Despite the house’s state of disrepair, the partners were able to restore some elements, including the original masonry. “Pani is famous for that horizontal brickwork,” says Hood. “His architecture is elegant and it’s all about material.” The six-room modernist mansion is split across two buildings and took two years to overhaul. It is now furnished with a medley of rugs from Morocco, lounge chairs by Vladimir Kagan, pieces by Mexico City studio La Metropolitana, Anglepoise wall sconces, paintings by Brooklyn-based artist Emma Kohlmann, leather chrome sofas made by design studio Cabo Verde and more. “Whenever one of us had money, we would chip in and buy something,” she says.
Hood worked on the renovation with architect Luciana de la Garza from Mexico City-based Estudio Atemporal.

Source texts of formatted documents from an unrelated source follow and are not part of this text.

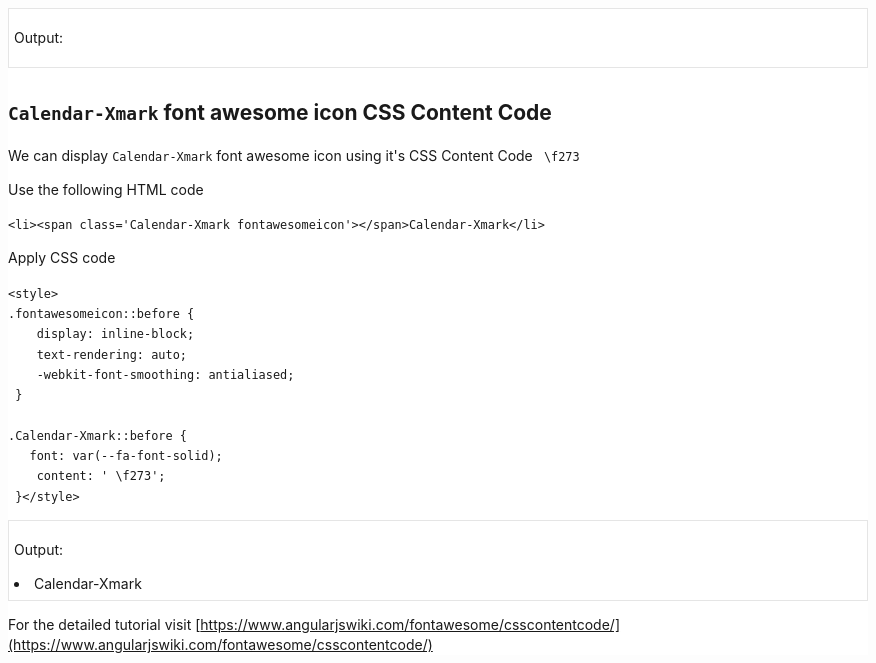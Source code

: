 <div style='border:1px solid rgba(0,0,0,.1);margin-bottom:10px;padding:5px;'>
<p>Output:</p>


<i class='far fa-calendar-xmark'></i>
<i class='fas fa-calendar-xmark'></i>

</div>


## `Calendar-Xmark` font awesome icon CSS Content Code 

We can display `Calendar-Xmark` font awesome icon using it's CSS Content Code ` \f273` 

Use the following HTML code 

```
<li><span class='Calendar-Xmark fontawesomeicon'></span>Calendar-Xmark</li>
```

Apply CSS code 

```
<style> 
.fontawesomeicon::before {
    display: inline-block;
    text-rendering: auto;
    -webkit-font-smoothing: antialiased;
 }

.Calendar-Xmark::before {
   font: var(--fa-font-solid);
    content: ' \f273';
 }</style>
```

<div style='border:1px solid rgba(0,0,0,.1);margin-bottom:10px;padding:5px;'>
<p>Output:</p>
<style> 
.fontawesomeicon::before {
    display: inline-block;
    text-rendering: auto;
    -webkit-font-smoothing: antialiased;
 }

.Calendar-Xmark::before {
   font: var(--fa-font-solid);
    content: ' \f273';
 }</style>

<li><span class='Calendar-Xmark fontawesomeicon'></span>Calendar-Xmark</li>
</div>

For the detailed tutorial visit
[https://www.angularjswiki.com/fontawesome/csscontentcode/](https://www.angularjswiki.com/fontawesome/csscontentcode/)
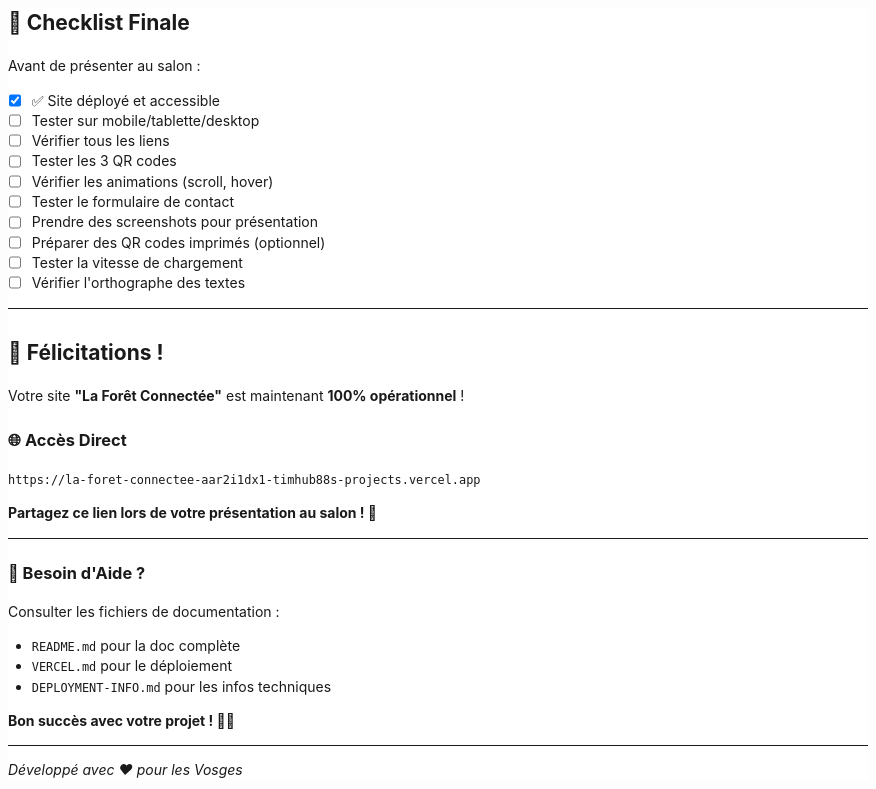 ## 🎯 Checklist Finale

Avant de présenter au salon :

- [x] ✅ Site déployé et accessible
- [ ] Tester sur mobile/tablette/desktop
- [ ] Vérifier tous les liens
- [ ] Tester les 3 QR codes
- [ ] Vérifier les animations (scroll, hover)
- [ ] Tester le formulaire de contact
- [ ] Prendre des screenshots pour présentation
- [ ] Préparer des QR codes imprimés (optionnel)
- [ ] Tester la vitesse de chargement
- [ ] Vérifier l'orthographe des textes

---

## 🎊 Félicitations !

Votre site **"La Forêt Connectée"** est maintenant **100% opérationnel** !

### 🌐 Accès Direct

```
https://la-foret-connectee-aar2i1dx1-timhub88s-projects.vercel.app
```

**Partagez ce lien lors de votre présentation au salon ! 🌲**

---

### 🙏 Besoin d'Aide ?

Consulter les fichiers de documentation :
- `README.md` pour la doc complète
- `VERCEL.md` pour le déploiement
- `DEPLOYMENT-INFO.md` pour les infos techniques

**Bon succès avec votre projet ! 🚀🌲**

---

*Développé avec ❤️ pour les Vosges*

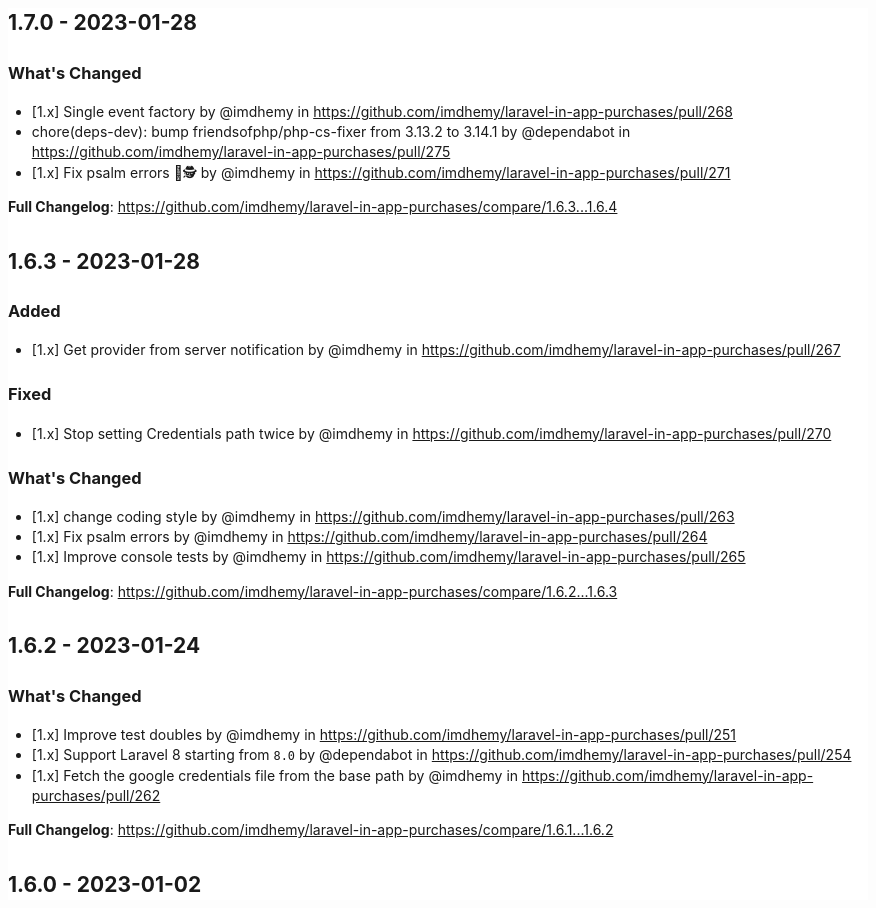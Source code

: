 ## 1.7.0 - 2023-01-28

### What's Changed

- [1.x] Single event factory by @imdhemy in https://github.com/imdhemy/laravel-in-app-purchases/pull/268
- chore(deps-dev): bump friendsofphp/php-cs-fixer from 3.13.2 to 3.14.1 by @dependabot in https://github.com/imdhemy/laravel-in-app-purchases/pull/275
- [1.x] Fix psalm errors 🔬🕵️ by @imdhemy in https://github.com/imdhemy/laravel-in-app-purchases/pull/271

**Full Changelog**: https://github.com/imdhemy/laravel-in-app-purchases/compare/1.6.3...1.6.4

## 1.6.3 - 2023-01-28

### Added

- [1.x] Get provider from server notification by @imdhemy in https://github.com/imdhemy/laravel-in-app-purchases/pull/267

### Fixed

- [1.x] Stop setting Credentials path twice by @imdhemy in https://github.com/imdhemy/laravel-in-app-purchases/pull/270

### What's Changed

- [1.x] change coding style by @imdhemy in https://github.com/imdhemy/laravel-in-app-purchases/pull/263
- [1.x] Fix psalm errors by @imdhemy in https://github.com/imdhemy/laravel-in-app-purchases/pull/264
- [1.x] Improve console tests by @imdhemy in https://github.com/imdhemy/laravel-in-app-purchases/pull/265

**Full Changelog**: https://github.com/imdhemy/laravel-in-app-purchases/compare/1.6.2...1.6.3

## 1.6.2 - 2023-01-24

### What's Changed

- [1.x] Improve test doubles by @imdhemy in https://github.com/imdhemy/laravel-in-app-purchases/pull/251
- [1.x] Support Laravel 8 starting from `8.0` by @dependabot in https://github.com/imdhemy/laravel-in-app-purchases/pull/254
- [1.x] Fetch the google credentials file from the base path by @imdhemy in https://github.com/imdhemy/laravel-in-app-purchases/pull/262

**Full Changelog**: https://github.com/imdhemy/laravel-in-app-purchases/compare/1.6.1...1.6.2

## 1.6.0 - 2023-01-02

The renovation fell in line with their own style. “We had a concept of how we wanted it to be,” says De la Garza. “My aesthetic is minimal comfort: not a lot of junk but really comfortable; beautiful spaces with elegant objects that mean something.”
Every one of the six rooms has distinctive furniture and artwork. Some have terraces (one is partly shaded by a brilliant mauve jacaranda tree) and all have terrazzo bathrooms with Baja Botanica bath products. Better yet are the tasteful communal spaces, the dipping pool and the fully equipped chef’s kitchen in which to cook.
“It definitely attracts people in the arts,” says Hood, who has seen an influx of photographers and artists arriving in the short time that Casa Pani has been open. This volume of like-minded people means that guests tend to mingle. “It’s a space for interaction but it still feels private,” she says. The entire house can also be booked as one, making it the ideal getaway for friends. “It’s a place where people can collaborate,” says Hood. After a year spent in isolation, Casa Pani is worth the reservation for that alone.
Casa Del Fuego
French toast, waffles and cortados are served at this café, a firm neighbourhood favourite among locals and the Casa Pani cognoscenti.
Río Nazas 50, Cuauhtémoc
A short walk over the Reforma, Niddo is one of Mexico city’s best-loved brunch spots, where a mother-and-son team whip up flavour-packed chilaquiles and freshly baked scones and cakes.
Dresde 2, Juárez, Cuauhtémoc
Enomoto Coffee and Le Tachinomi Desu
A slick standing-only coffee shop that moonlights as a wine and saké bar. You can also pick up late night aguachile and hot dogs.
Rio Panuco 132-1a, Cuauhtémoc
Exit La Librería
Inside this glass-fronted bookshop, Spanish art and culture books are stacked to the ceiling. Among the collection are limited-edition prints and unusual finds.